A reason to publish in an open-access format need not be very strong, as the barriers to such publication are indeed low. It takes little: an Internet connection, a Web server somewhere, and an address for others to find the material. Thus one way to think of open-access publishing is simply as an emergent property of the current state of Web infrastructure.
Despite this, many open-access ventures seem to have had difficulty financially because they have been built on the mistaken assumption that they are replacing traditional publishing and thus have to recreate all the services that traditional publishers now provide. Thus, BioMed Central has set up a series of open-access journals, replete with editors, review boards, and a peer-review system. This is also true of many of the publications of the nonprofit Public Library of Science, whose spending, even by the standards of large commercial publishers, is profligate.
It is unclear whether open-access publishers are less efficient than traditional publishers, even as studies about per-article charges claim one thing or another. Among traditional publishers, commercial publishers are probably more efficient than not-for-profit publishers, but these efficiencies are rarely passed on to subscribers. Regardless of the underlying reasons, the revenue derived from a fully developed service must be very high in order to offset the cost structure. Where does that money come from? It comes from funding agencies, sponsoring institutions, and the authors themselves - it has to come from somewhere.

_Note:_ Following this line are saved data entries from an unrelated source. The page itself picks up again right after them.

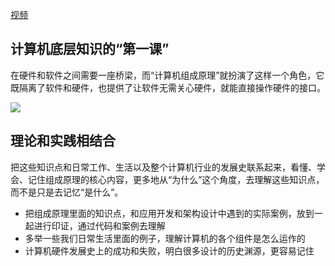 [视频](https://meeting.tencent.com/user-center/shared-record-info?id=0cf0cbd7-e136-40c5-8b94-c76317948135&from=3&is-single=true)

## 计算机底层知识的“第一课”

在硬件和软件之间需要一座桥梁，而“计算机组成原理”就扮演了这样一个角色，它既隔离了软件和硬件，也提供了让软件无需关心硬件，就能直接操作硬件的接口。

![](https://blog-1252173264.cos.ap-shanghai.myqcloud.com/1645345391387-83625c2a-fdf1-4ea7-991f-ae41bb36c8ed.png)

## 理论和实践相结合

把这些知识点和日常工作、生活以及整个计算机行业的发展史联系起来，看懂、学会、记住组成原理的核心内容，更多地从“为什么”这个角度，去理解这些知识点，而不是只是去记忆“是什么”。

- 把组成原理里面的知识点，和应用开发和架构设计中遇到的实际案例，放到一起进行印证，通过代码和案例去理解
- 多举一些我们日常生活里面的例子，理解计算机的各个组件是怎么运作的
- 计算机硬件发展史上的成功和失败，明白很多设计的历史渊源，更容易记住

If, on the other hand, one views the province of open-access publishing as the small, specialized communities of researchers on the inner rings of the nautilus, whose aim is simply to share information with people working in the same narrowly focused area, all this overhead can be tossed out. What's needed is good software, not a stable of editors.
At its most basic level, an open-access service need not be much more than "a hard drive in the cloud," a place where content can be stored and others can access it. But even the most highly automated service can include far more features, and many existing services already do. We can imagine a generic service where an author uploads a document; the document is stored, but only the author can access it for changes or removal. The author has an account with the service; logging onto it, the author may choose to e-mail selected individuals about the document, granting access to that list.
Over time the list of invited readers may grow, and some names may be dropped from the list. The author, in other words, controls access to the document. This access can be extended to an academic department or to the members of a professional society; access can be granted to any authenticated directory of users. At some point the author may remove all access restrictions, making the document fully open access. It is a matter of debate as to whether any of these steps, including the final one, constitutes "publication," but it is indisputable that access can be augmented and that the marginal cost of doing so approaches zero.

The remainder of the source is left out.